Supplied entries ▸
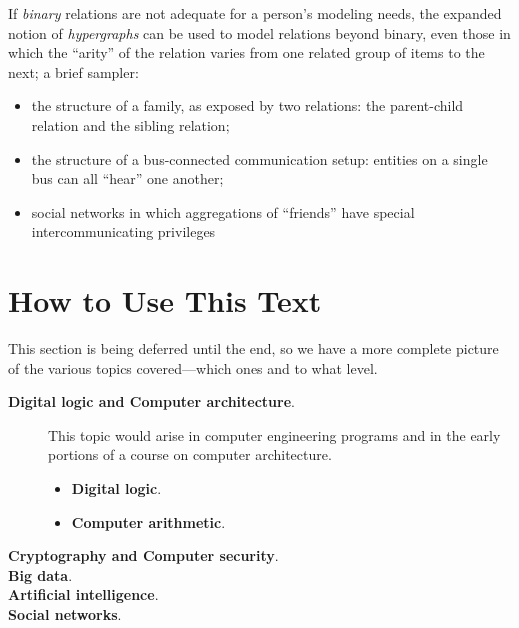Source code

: 
\medskip

If {\em binary} relations are not adequate for a person's modeling
needs, the expanded notion of {\em hypergraphs} can be used to model
relations beyond binary, even those in which the ``arity'' of the
relation varies from one related group of items to the next; a brief
sampler:
\begin{itemize}
\item
the structure of a family, as exposed by two relations: the
parent-child relation and the sibling relation;
\item
the structure of a bus-connected communication setup: entities on a
single bus can all ``hear'' one another;
\item
social networks in which aggregations of ``friends'' have special
intercommunicating privileges
\end{itemize}


\section{How to Use This Text}
\label{sec:how-to-use}

{\Arny This section is being deferred until the end, so we have a
more complete picture of the various topics covered---which ones and
to what level.}

\begin{description}
\item[{\bf Digital logic and Computer architecture}.]
 
This topic would arise in computer engineering programs and in the
early portions of a course on computer architecture.
\begin{itemize}
\item
{\bf Digital logic}. 
\item
{\bf Computer arithmetic}.  
\end{itemize}

\item[{\bf Cryptography and Computer security}.]


\item[{\bf Big data}.]


\item[{\bf Artificial intelligence}.]


\item[{\bf Social networks}.]

\end{description}





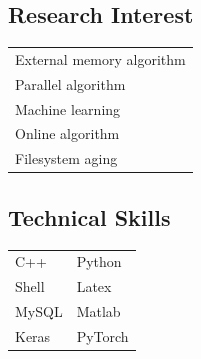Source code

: \documentclass[letterpaper,10pt]{article}
\begin{document}
\begin{minipage}{0.25\textwidth}
\subsection*{Research Interest}
\begin{center}
\begin{tabular*}{\textwidth}{ m{5cm} }
\rowcolor{Gray} External memory algorithm \\
\rowcolor{Gray} Parallel algorithm \\
\rowcolor{Gray} Machine learning \\
\rowcolor{Gray} Online algorithm \\
\rowcolor{Gray} Filesystem aging \\
\end{tabular*}
\end{center}
\subsection*{Technical Skills}
\begin{center}
\begin{tabular*}{\textwidth}{ m{3cm} m{2cm} }
\rowcolor{Gray} C++ & Python \\
\rowcolor{Gray} Shell & Latex \\
\rowcolor{Gray} MySQL & Matlab \\
\rowcolor{Gray} Keras & PyTorch \\
\end{tabular*}
\end{center}
\end{minipage}

\end{document}
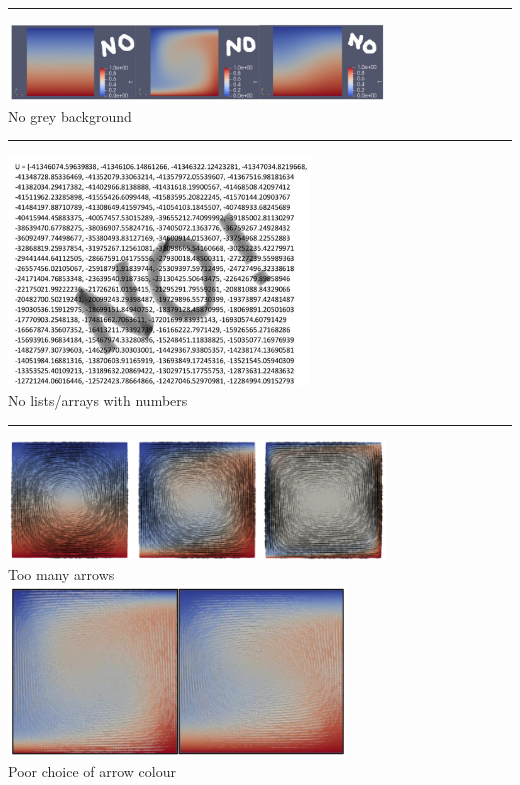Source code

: \par\noindent\rule{\textwidth}{0.4pt}
\begin{center}
\includegraphics[width=10cm]{images/grading/grey}\\
No grey background
\end{center}


\par\noindent\rule{\textwidth}{0.4pt}
\begin{center}
\includegraphics[width=8cm]{images/grading/numbers}\\
No lists/arrays with numbers
\end{center}

\par\noindent\rule{\textwidth}{0.4pt}
\begin{center}
\includegraphics[width=10cm]{images/grading/arrows2}\\
Too many arrows\\
\includegraphics[width=9cm]{images/grading/arrows1}\\
Poor choice of arrow colour
\end{center}

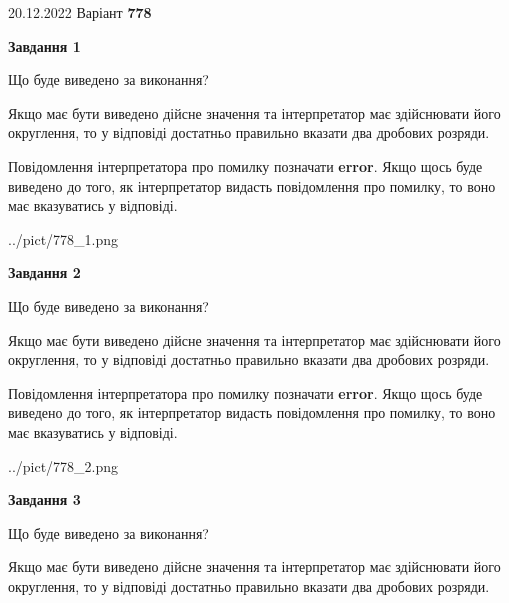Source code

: \documentclass[12pt, ukrainian]{article}
\begin{document}
{20.12.2022 Варіант \No \textbf { 778 }\par}
{
\begin {Large}

{\begin {center}\textbf{Завдання 1}\end {center}}\par
Що буде виведено за виконання? \par

Якщо має бути виведено дійсне значення та інтерпретатор має здійснювати його округлення, 
то у відповіді достатньо правильно вказати два дробових розряди.

Повідомлення інтерпретатора про помилку позначати \textbf{error}.
Якщо щось буде виведено до того, як інтерпретатор видасть повідомлення про помилку, 
то воно має вказуватись у відповіді. \par

\begin{center}
	{../pict/778_1.png}
\end{center}
\newpage

{\begin {center}\textbf{Завдання 2}\end {center}}\par
Що буде виведено за виконання? \par

Якщо має бути виведено дійсне значення та інтерпретатор має здійснювати його округлення, 
то у відповіді достатньо правильно вказати два дробових розряди.

Повідомлення інтерпретатора про помилку позначати \textbf{error}.
Якщо щось буде виведено до того, як інтерпретатор видасть повідомлення про помилку, 
то воно має вказуватись у відповіді. \par

\begin{center}
	{../pict/778_2.png}
\end{center}
\newpage

{\begin {center}\textbf{Завдання 3}\end {center}}\par
Що буде виведено за виконання? \par

Якщо має бути виведено дійсне значення та інтерпретатор має здійснювати його округлення, 
то у відповіді достатньо правильно вказати два дробових розряди.


\end{Large}}
\end{document}
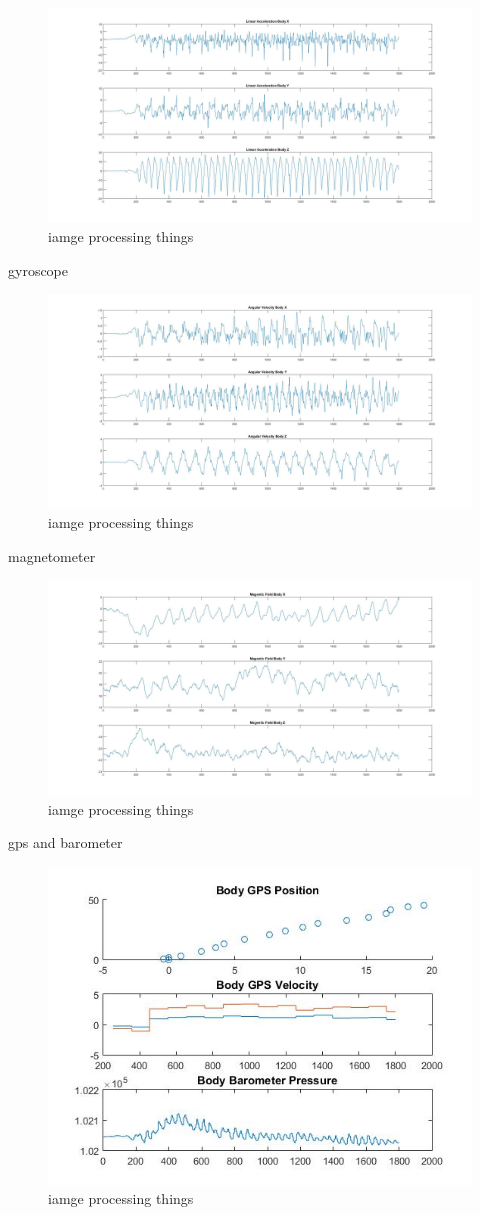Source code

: \begin{figure}[!ht] 
\captionsetup{width=0.8\linewidth, font=small}  
\includegraphics[width=0.5\linewidth]{figures/accelerometer.jpg}
\caption{iamge processing things}
\label{fig:accelerometer}
\end{figure}

gyroscope

\begin{figure}[!ht] 
\captionsetup{width=0.8\linewidth, font=small}  
\includegraphics[width=0.5\linewidth]{figures/gyroscope.jpg}
\caption{iamge processing things}
\label{fig:gyroscope}
\end{figure}

magnetometer

\begin{figure}[!ht] 
\captionsetup{width=0.8\linewidth, font=small}  
\includegraphics[width=0.5\linewidth]{figures/magnetometer.jpg}
\caption{iamge processing things}
\label{fig:magnetometer}
\end{figure}

gps and barometer

\begin{figure}[!ht] 
\captionsetup{width=0.8\linewidth, font=small}  
\includegraphics[width=0.5\linewidth]{figures/gps.jpg}
\caption{iamge processing things}
\label{fig:gps}
\end{figure}





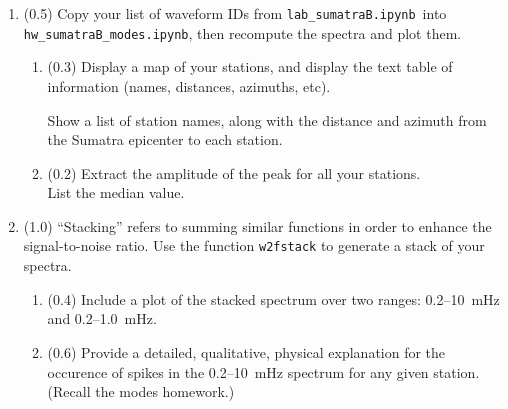 \documentclass[11pt,titlepage,fleqn]{article}
\newcommand{\tfilemodes}{{\tt hw\_sumatraB\_modes.ipynb}}
\newcommand{\tfilelab}{{\tt lab\_sumatraB.ipynb}}
\begin{document}
\begin{enumerate}

\item (0.5) Copy your list of waveform IDs from \tfilelab\ into \tfilemodes, then recompute the spectra and plot them.
%
\begin{enumerate}
\item (0.3) %
Display a map of your stations, and display the text table of information (names, distances, azimuths, etc).

Show a list of station names, along with the distance and azimuth from the Sumatra epicenter to each station.

\item (0.2) Extract the amplitude of the  peak for all your stations. \\
List the median value.
\end{enumerate}


\item (1.0) ``Stacking'' refers to summing similar functions in order to enhance the signal-to-noise ratio. Use the function \verb+w2fstack+ to generate a stack of your spectra.
%
\begin{enumerate}
\item (0.4) Include a plot of the stacked spectrum over two ranges: 0.2--10~mHz and 0.2--1.0~mHz.
\item (0.6) Provide a detailed, qualitative, physical explanation for the occurence of spikes in the 0.2--10~mHz spectrum for any given station. (Recall the modes homework.)
\end{enumerate}
%



\end{enumerate}
\end{document}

Problem requirements ▸ Retype each entry above character for character; pictures stay out.

Result of this exercise ▸
Source code

: 
\medskip

If {\em binary} relations are not adequate for a person's modeling
needs, the expanded notion of {\em hypergraphs} can be used to model
relations beyond binary, even those in which the ``arity'' of the
relation varies from one related group of items to the next; a brief
sampler:
\begin{itemize}
\item
the structure of a family, as exposed by two relations: the
parent-child relation and the sibling relation;
\item
the structure of a bus-connected communication setup: entities on a
single bus can all ``hear'' one another;
\item
social networks in which aggregations of ``friends'' have special
intercommunicating privileges
\end{itemize}


\section{How to Use This Text}
\label{sec:how-to-use}

{\Arny This section is being deferred until the end, so we have a
more complete picture of the various topics covered---which ones and
to what level.}

\begin{description}
\item[{\bf Digital logic and Computer architecture}.]
 
This topic would arise in computer engineering programs and in the
early portions of a course on computer architecture.
\begin{itemize}
\item
{\bf Digital logic}. 
\item
{\bf Computer arithmetic}.  
\end{itemize}

\item[{\bf Cryptography and Computer security}.]


\item[{\bf Big data}.]


\item[{\bf Artificial intelligence}.]


\item[{\bf Social networks}.]

\end{description}





Source code

: \documentclass[letterpaper,10pt]{article}
\begin{document}
\begin{minipage}{0.25\textwidth}
\subsection*{Research Interest}
\begin{center}
\begin{tabular*}{\textwidth}{ m{5cm} }
\rowcolor{Gray} External memory algorithm \\
\rowcolor{Gray} Parallel algorithm \\
\rowcolor{Gray} Machine learning \\
\rowcolor{Gray} Online algorithm \\
\rowcolor{Gray} Filesystem aging \\
\end{tabular*}
\end{center}
\subsection*{Technical Skills}
\begin{center}
\begin{tabular*}{\textwidth}{ m{3cm} m{2cm} }
\rowcolor{Gray} C++ & Python \\
\rowcolor{Gray} Shell & Latex \\
\rowcolor{Gray} MySQL & Matlab \\
\rowcolor{Gray} Keras & PyTorch \\
\end{tabular*}
\end{center}
\end{minipage}

\end{document}
Source code

: \par\noindent\rule{\textwidth}{0.4pt}
\begin{center}
\includegraphics[width=10cm]{images/grading/grey}\\
No grey background
\end{center}


\par\noindent\rule{\textwidth}{0.4pt}
\begin{center}
\includegraphics[width=8cm]{images/grading/numbers}\\
No lists/arrays with numbers
\end{center}

\par\noindent\rule{\textwidth}{0.4pt}
\begin{center}
\includegraphics[width=10cm]{images/grading/arrows2}\\
Too many arrows\\
\includegraphics[width=9cm]{images/grading/arrows1}\\
Poor choice of arrow colour
\end{center}

Source code

: \documentclass[12pt, ukrainian]{article}
\begin{document}
{20.12.2022 Варіант \No \textbf { 778 }\par}
{
\begin {Large}

{\begin {center}\textbf{Завдання 1}\end {center}}\par
Що буде виведено за виконання? \par

Якщо має бути виведено дійсне значення та інтерпретатор має здійснювати його округлення, 
то у відповіді достатньо правильно вказати два дробових розряди.

Повідомлення інтерпретатора про помилку позначати \textbf{error}.
Якщо щось буде виведено до того, як інтерпретатор видасть повідомлення про помилку, 
то воно має вказуватись у відповіді. \par

\begin{center}
	{../pict/778_1.png}
\end{center}
\newpage

{\begin {center}\textbf{Завдання 2}\end {center}}\par
Що буде виведено за виконання? \par

Якщо має бути виведено дійсне значення та інтерпретатор має здійснювати його округлення, 
то у відповіді достатньо правильно вказати два дробових розряди.

Повідомлення інтерпретатора про помилку позначати \textbf{error}.
Якщо щось буде виведено до того, як інтерпретатор видасть повідомлення про помилку, 
то воно має вказуватись у відповіді. \par

\begin{center}
	{../pict/778_2.png}
\end{center}
\newpage

{\begin {center}\textbf{Завдання 3}\end {center}}\par
Що буде виведено за виконання? \par

Якщо має бути виведено дійсне значення та інтерпретатор має здійснювати його округлення, 
то у відповіді достатньо правильно вказати два дробових розряди.


\end{Large}}
\end{document}
Source code

: \begin{figure}[!ht] 
\captionsetup{width=0.8\linewidth, font=small}  
\includegraphics[width=0.5\linewidth]{figures/accelerometer.jpg}
\caption{iamge processing things}
\label{fig:accelerometer}
\end{figure}

gyroscope

\begin{figure}[!ht] 
\captionsetup{width=0.8\linewidth, font=small}  
\includegraphics[width=0.5\linewidth]{figures/gyroscope.jpg}
\caption{iamge processing things}
\label{fig:gyroscope}
\end{figure}

magnetometer

\begin{figure}[!ht] 
\captionsetup{width=0.8\linewidth, font=small}  
\includegraphics[width=0.5\linewidth]{figures/magnetometer.jpg}
\caption{iamge processing things}
\label{fig:magnetometer}
\end{figure}

gps and barometer

\begin{figure}[!ht] 
\captionsetup{width=0.8\linewidth, font=small}  
\includegraphics[width=0.5\linewidth]{figures/gps.jpg}
\caption{iamge processing things}
\label{fig:gps}
\end{figure}





 \documentclass[11pt,titlepage,fleqn]{article}
\newcommand{\tfilemodes}{{\tt hw\_sumatraB\_modes.ipynb}}
\newcommand{\tfilelab}{{\tt lab\_sumatraB.ipynb}}
\begin{document}
\begin{enumerate}

\item (0.5) Copy your list of waveform IDs from \tfilelab\ into \tfilemodes, then recompute the spectra and plot them.
%
\begin{enumerate}
\item (0.3) %
Display a map of your stations, and display the text table of information (names, distances, azimuths, etc).

Show a list of station names, along with the distance and azimuth from the Sumatra epicenter to each station.

\item (0.2) Extract the amplitude of the  peak for all your stations. \\
List the median value.
\end{enumerate}


\item (1.0) ``Stacking'' refers to summing similar functions in order to enhance the signal-to-noise ratio. Use the function \verb+w2fstack+ to generate a stack of your spectra.
%
\begin{enumerate}
\item (0.4) Include a plot of the stacked spectrum over two ranges: 0.2--10~mHz and 0.2--1.0~mHz.
\item (0.6) Provide a detailed, qualitative, physical explanation for the occurence of spikes in the 0.2--10~mHz spectrum for any given station. (Recall the modes homework.)
\end{enumerate}
%



\end{enumerate}
\end{document}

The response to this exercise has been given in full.